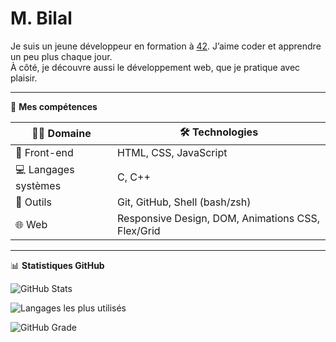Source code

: # M. Bilal

Je suis un jeune développeur en formation à [42](https://42.fr). J’aime coder et apprendre un peu plus chaque jour.  
À côté, je découvre aussi le développement web, que je pratique avec plaisir.

---

🌟 **Mes compétences**

| 🧑‍💻 Domaine             | 🛠️ Technologies                                      |
|-------------------------|---------------------------------------------------|
| 🎨 Front-end            | HTML, CSS, JavaScript                             |
| 💻 Langages systèmes    | C, C++                                             |
| 🧰 Outils                | Git, GitHub, Shell (bash/zsh)                     |
| 🌐 Web                  | Responsive Design, DOM, Animations CSS, Flex/Grid |

---

📊 **Statistiques GitHub**

![GitHub Stats](https://github-readme-stats.vercel.app/api?username=TonPseudo&show_icons=true&theme=tokyonight&count_private=true)

![Langages les plus utilisés](https://github-readme-stats.vercel.app/api/top-langs/?username=TonPseudo&layout=compact&theme=tokyonight)

![GitHub Grade](https://github-readme-stats.vercel.app/api?username=TonPseudo&count_private=true&show_icons=true&hide=issues&theme=tokyonight&custom_title=Grade%20GitHub)

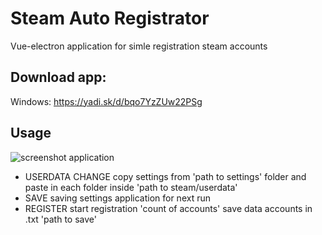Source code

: Steam Auto Registrator
===========

Vue-electron application for simle registration steam accounts

Download app:
----------
Windows: https://yadi.sk/d/bqo7YzZUw22PSg

Usage
----

![screenshot application](https://i.imgur.com/cJTwuVM.png)

- USERDATA CHANGE copy settings from 'path to settings' folder and paste in each folder inside 'path to steam/userdata'
- SAVE saving settings application for next run
- REGISTER start registration 'count of accounts' save data accounts in .txt 'path to save'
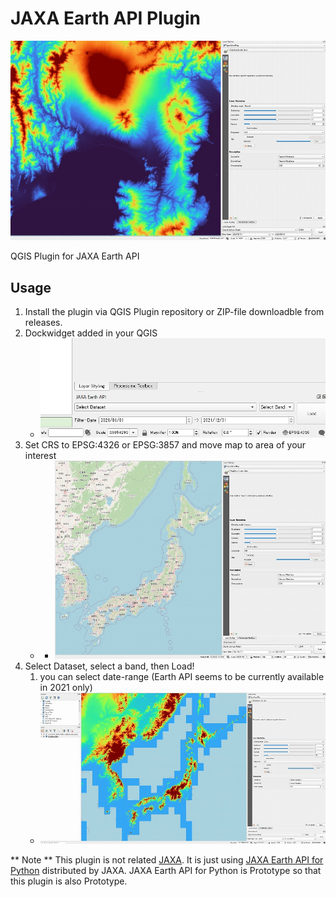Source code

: # JAXA Earth API Plugin

<img src='./imgs/04.jpg'>

QGIS Plugin for JAXA Earth API

## Usage

1. Install the plugin via QGIS Plugin repository or ZIP-file downloadble from releases.
2. Dockwidget added in your QGIS
    - <img src='./imgs/01.jpg'>  
3. Set CRS to EPSG:4326 or EPSG:3857 and move map to area of your interest
    - - <img src='./imgs/02.jpg'>  
4. Select Dataset, select a band, then Load!
    1. you can select date-range (Earth API seems to be currently available in 2021 only)
    - <img src='./imgs/03.jpg'>  

** Note **
This plugin is not related [JAXA](https://www.jaxa.jp/). It is just using [JAXA Earth API for Python](https://data.earth.jaxa.jp/api/python/index.html) distributed by JAXA. JAXA Earth API for Python is Prototype so that this plugin is also Prototype.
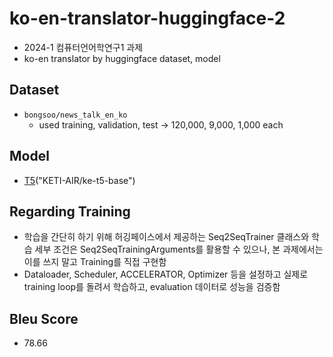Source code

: # ko-en-translator-huggingface-2
- 2024-1 컴퓨터언어학연구1 과제
- ko-en translator by huggingface dataset, model

## Dataset
- `bongsoo/news_talk_en_ko`
    - used training, validation, test -> 120,000, 9,000, 1,000 each

## Model
- [T5](https://github.com/AIRC-KETI/ke-t5)("KETI-AIR/ke-t5-base")

## Regarding Training
- 학습을 간단히 하기 위해 허깅페이스에서 제공하는 Seq2SeqTrainer 클래스와 학습 세부 조건은 Seq2SeqTrainingArguments를 활용할 수 있으나, 본 과제에서는 이를 쓰지 말고 Training를 직접 구현함
- Dataloader, Scheduler, ACCELERATOR, Optimizer 등을 설정하고 실제로 training loop를 돌려서 학습하고, evaluation 데이터로 성능을 검증함

## Bleu Score
- 78.66
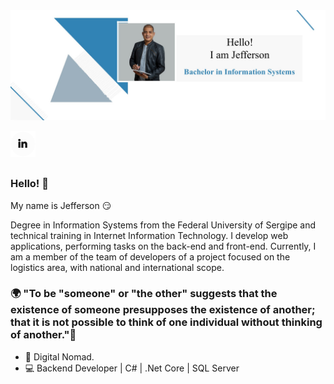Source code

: <img src="https://github.com/Jeffconexion/Jeffconexion/blob/main/PostGitHub3.jpg">

<!--<a href="https://thamiavicente.github.io/"><img align="left" src="https://github.com/Jeffconexion/Jeffconexion/blob/main/home.png"/></a> -->
<a href="https://www.linkedin.com/in/jeffsantosti/"><img align="left" src="https://github.com/Jeffconexion/Jeffconexion/blob/main/linkedin.png"/></a>
<!--<a href="https://medium.com/@thamiavicente"><img align="left" src="https://github.com/thamiavicente/thamiavicente/blob/master/assets/img/medium.png"/></a> -->
<!--<a href="https://www.behance.net/thamiavicente"><img align="left" src="https://github.com/thamiavicente/thamiavicente/blob/master/assets/img/behance.png"/></a> -->
<!--<a href="https://vimeo.com/thamiavicente"><img align="left" src="https://github.com/thamiavicente/thamiavicente/blob/master/assets/img/vimeo.png"/></a> -->
<!--<a href="https://www.instagram.com/tavcodeart/"><img align="left" src="https://github.com/thamiavicente/thamiavicente/blob/master/assets/img/insta.png"/></a> -->


<br>
<br>
<br>

### Hello! 👋

My name is Jefferson 😏

Degree in Information Systems from the Federal University of Sergipe and technical training in Internet Information Technology. I develop web applications, performing tasks on the back-end and front-end. Currently, I am a member of the team of developers of a project focused on the logistics area, with national and international scope.

### 🌍 "To be "someone" or "the other" suggests that the existence of someone presupposes the existence of another; that it is not possible to think of one individual without thinking of another."🧠

- 📍 Digital Nomad.
- 💻 Backend Developer | C# | .Net Core | SQL Server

=== THE PROBLEM ===
Copy all lines of the listing above that contain the string "registration".

=== EXERCISE RESULT ===
Vue-electron application for simle registration steam accounts
- REGISTER start registration 'count of accounts' save data accounts in .txt 'path to save'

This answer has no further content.